- WHAT TO WORK ON -
Where does the word "server" appear in the data? Copy every line that holds it.

-.-.-

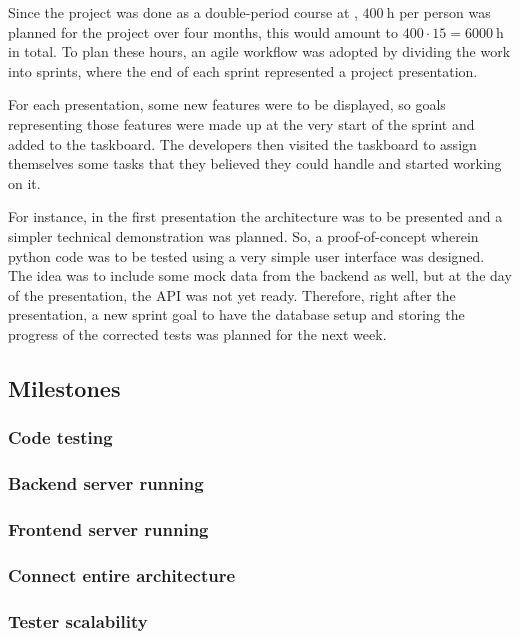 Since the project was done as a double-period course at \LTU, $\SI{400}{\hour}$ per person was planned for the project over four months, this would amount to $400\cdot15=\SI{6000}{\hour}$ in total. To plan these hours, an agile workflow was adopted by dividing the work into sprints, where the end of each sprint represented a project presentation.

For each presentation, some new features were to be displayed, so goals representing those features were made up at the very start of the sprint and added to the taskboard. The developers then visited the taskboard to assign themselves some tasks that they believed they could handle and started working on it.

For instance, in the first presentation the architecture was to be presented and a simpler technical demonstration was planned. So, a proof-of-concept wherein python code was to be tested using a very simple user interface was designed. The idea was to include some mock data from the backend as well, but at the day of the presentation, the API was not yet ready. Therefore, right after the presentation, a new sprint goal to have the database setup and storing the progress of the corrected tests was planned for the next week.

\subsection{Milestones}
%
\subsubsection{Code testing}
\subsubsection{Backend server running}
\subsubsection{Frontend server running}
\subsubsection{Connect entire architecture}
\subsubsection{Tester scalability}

-.-.-

- EXERCISE RESULT -
\subsubsection{Backend server running}
\subsubsection{Frontend server running}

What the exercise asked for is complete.